Paragon listened for a long time to their retreating footsteps. Eventually the small sounds of men were swallowed by the more pervasive sounds of the waves and the gulls' cries.
“Chopped into bits.” Paragon tried the phrase out loud. “Well, it does not sound pleasant. On the other hand, it would at least be more interesting than laying here. And it might kill me. It might.”
The prospect pleased him. He let his thoughts drift again, toying with this new idea. He had nothing else to occupy his mind.
Chapter Three
Ephron Vestrit
Ephron Vestrit was dying. Ronica looked at her husband's diminished face and impressed the thought on her mind. Ephron Vestrit was dying. She felt a wave of anger, followed by one of annoyance with him. How could he do this to her? How could he die now and leave her to handle everything by herself?
Somewhere beneath the tides of those superficial emotions she knew the cold deep current of her grief sought to pull her down and drown her. She fought savagely to be free of it, fought to keep feeling only the anger and irritation. Later, she told herself. Later, when I have pulled through this and have done all the things I must do, then I will stop and feel. Later.
For now she folded her lips tight in exasperation. She dipped a cloth in the warm balsam-scented water, and gently wiped first his face and then his lax hands. He stirred lightly under her ministrations, but did not waken. She had not expected him to. She'd given him the poppy syrup twice today already, to try to keep the pain at bay. Perhaps for now, the pain had no control over him. She hoped so.
She wiped gently at his beard again. That clumsy Rache had let him dribble broth all over himself again. It was as if the woman just didn't care to do things properly. Ronica supposed she should just send her back to Davad Restart; she hated to, for the woman was young and intelligent. Surely she did not deserve to end up as a slave.

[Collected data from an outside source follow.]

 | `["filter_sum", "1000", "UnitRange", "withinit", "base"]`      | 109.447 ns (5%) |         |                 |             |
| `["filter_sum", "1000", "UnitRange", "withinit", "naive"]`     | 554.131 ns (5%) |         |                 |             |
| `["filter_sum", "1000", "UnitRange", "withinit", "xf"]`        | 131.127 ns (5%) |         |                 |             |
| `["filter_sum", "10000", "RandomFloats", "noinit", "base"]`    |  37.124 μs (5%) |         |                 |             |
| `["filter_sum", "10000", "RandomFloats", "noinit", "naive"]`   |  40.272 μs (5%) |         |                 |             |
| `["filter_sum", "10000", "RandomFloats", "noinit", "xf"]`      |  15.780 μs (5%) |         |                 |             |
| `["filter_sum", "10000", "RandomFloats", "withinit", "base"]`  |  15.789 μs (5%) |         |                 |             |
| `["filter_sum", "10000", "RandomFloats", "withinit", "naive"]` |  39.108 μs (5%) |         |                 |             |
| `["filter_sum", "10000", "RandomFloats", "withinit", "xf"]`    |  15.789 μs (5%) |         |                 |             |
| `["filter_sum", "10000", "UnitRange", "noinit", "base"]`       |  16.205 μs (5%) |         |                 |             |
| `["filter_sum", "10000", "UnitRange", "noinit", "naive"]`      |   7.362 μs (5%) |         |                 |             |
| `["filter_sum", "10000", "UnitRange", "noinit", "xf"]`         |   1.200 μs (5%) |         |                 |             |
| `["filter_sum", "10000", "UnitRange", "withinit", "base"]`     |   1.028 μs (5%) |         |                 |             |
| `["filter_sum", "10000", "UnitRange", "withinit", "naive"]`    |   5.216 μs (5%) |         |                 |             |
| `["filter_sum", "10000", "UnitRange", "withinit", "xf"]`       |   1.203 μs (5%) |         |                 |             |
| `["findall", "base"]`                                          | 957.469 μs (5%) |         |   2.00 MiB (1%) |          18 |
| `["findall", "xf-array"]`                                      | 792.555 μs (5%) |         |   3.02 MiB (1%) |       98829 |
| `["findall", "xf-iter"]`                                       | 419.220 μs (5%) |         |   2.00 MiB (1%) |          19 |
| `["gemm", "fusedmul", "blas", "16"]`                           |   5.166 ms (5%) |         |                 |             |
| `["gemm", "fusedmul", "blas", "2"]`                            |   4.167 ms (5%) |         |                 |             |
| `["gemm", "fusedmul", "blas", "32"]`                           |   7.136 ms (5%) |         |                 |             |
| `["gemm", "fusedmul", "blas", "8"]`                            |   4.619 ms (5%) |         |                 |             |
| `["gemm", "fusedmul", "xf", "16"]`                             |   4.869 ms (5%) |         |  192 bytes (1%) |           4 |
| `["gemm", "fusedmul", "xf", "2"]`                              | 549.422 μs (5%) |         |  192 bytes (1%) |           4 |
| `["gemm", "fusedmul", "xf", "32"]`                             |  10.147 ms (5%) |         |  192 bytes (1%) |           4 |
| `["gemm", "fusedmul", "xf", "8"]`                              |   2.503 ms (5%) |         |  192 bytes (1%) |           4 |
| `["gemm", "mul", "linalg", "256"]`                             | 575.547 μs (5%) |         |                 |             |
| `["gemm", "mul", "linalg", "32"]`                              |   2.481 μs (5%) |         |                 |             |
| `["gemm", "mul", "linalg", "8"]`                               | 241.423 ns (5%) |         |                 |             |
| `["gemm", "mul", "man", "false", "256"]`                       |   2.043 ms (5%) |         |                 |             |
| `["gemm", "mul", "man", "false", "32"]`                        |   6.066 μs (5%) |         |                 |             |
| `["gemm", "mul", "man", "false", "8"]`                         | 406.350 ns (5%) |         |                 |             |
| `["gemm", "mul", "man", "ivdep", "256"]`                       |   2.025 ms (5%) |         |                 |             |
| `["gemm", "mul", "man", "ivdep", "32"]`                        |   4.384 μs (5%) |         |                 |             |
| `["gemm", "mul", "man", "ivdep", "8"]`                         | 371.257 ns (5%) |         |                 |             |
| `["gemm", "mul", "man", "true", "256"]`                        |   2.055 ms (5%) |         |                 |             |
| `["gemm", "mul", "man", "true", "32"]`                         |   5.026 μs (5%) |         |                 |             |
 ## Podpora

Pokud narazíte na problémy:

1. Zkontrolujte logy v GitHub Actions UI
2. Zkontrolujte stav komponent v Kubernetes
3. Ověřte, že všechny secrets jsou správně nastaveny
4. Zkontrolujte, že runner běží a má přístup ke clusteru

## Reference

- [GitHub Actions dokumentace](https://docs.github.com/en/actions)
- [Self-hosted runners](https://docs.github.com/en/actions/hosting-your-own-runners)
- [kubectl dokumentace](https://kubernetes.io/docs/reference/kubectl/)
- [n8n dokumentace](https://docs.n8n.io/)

Davad had simply brought the woman to her house one day. Ronica had assumed she was a relative or guest of Davad, for when she was not staring sorrowfully at nothing, her genteel diction and manners had suggested she was well-born. Ronica had been shocked when Davad had bluntly offered the woman to her as a servant, saying he dared not keep her in his own household. He'd never fully explained that statement, and Rache refused to say anything at all on the topic. Ronica supposed that if she sent Rache back to Davad, he would shrug and send her on to Chalced to be sold as a slave. While she remained in Bingtown, she was nominally an indentured servant. She still had a chance to regain a life of her own, if she would but try. Instead Rache was simply refusing to adapt to her changed status. She obeyed the orders she was given, but not with anything like grace or goodwill.

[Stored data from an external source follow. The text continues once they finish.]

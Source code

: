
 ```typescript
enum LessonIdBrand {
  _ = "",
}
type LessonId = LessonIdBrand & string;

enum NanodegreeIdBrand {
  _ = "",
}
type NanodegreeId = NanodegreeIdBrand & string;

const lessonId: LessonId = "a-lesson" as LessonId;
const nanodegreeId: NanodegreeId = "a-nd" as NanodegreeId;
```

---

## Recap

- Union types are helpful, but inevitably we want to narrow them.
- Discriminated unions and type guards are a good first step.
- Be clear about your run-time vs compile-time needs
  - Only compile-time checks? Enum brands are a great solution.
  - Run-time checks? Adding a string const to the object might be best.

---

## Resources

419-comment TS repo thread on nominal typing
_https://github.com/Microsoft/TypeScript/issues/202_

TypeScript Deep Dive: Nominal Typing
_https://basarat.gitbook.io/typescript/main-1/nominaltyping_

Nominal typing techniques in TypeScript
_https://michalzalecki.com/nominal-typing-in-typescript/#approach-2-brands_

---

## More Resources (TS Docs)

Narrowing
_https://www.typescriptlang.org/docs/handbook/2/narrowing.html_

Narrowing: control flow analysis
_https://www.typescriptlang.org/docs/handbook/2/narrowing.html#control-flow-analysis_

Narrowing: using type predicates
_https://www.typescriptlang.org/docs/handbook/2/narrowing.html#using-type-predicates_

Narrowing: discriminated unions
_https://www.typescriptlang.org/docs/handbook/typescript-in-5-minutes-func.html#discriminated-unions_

In fact, as the weeks passed, it seemed to Ronica that Rache had become more and more grudging in her duties. Yesterday Ronica had asked her to take charge of Selden for the day, and the woman had looked stricken. Her grandson was only seven, but the woman seemed to have a strange aversion to him. She had shaken her head, fiercely and mutely, her eyes lowered, until Ronica had ordered her off to the kitchen instead. Perhaps she was seeing how far she could push her new mistress before Ronica ordered her punished. Well, she'd find that Ronica Vestrit was not the kind of woman who ordered her servants beaten or their rations reduced. If Rache could not find it within herself to accept living comfortably in a well-appointed house with relatively light duties and a gentle mistress, well, then, she would have to go back to Davad, and eventually take her place on the block and see what fate dealt her next. That was all there was to it. A shame, for the woman had promise.
A shame, too, that despite Davad's kindness in offering Rache's services to her, the Old Trader was perilously close to becoming a slave dealer. She had never thought to see one of the old family lines enticed into such a scurrilous trade. Ronica shook her head, and put both Rache and Davad out of her mind. She had other, more important things to think of beside Rache's sour temperament and Davad's dabbling in semi-legal professions.
After all, Ephron was dying.
The knowledge jabbed at her again. It was like a splinter in the foot that one could not find and dig out. That little knife of knowing stabbed into her at every step.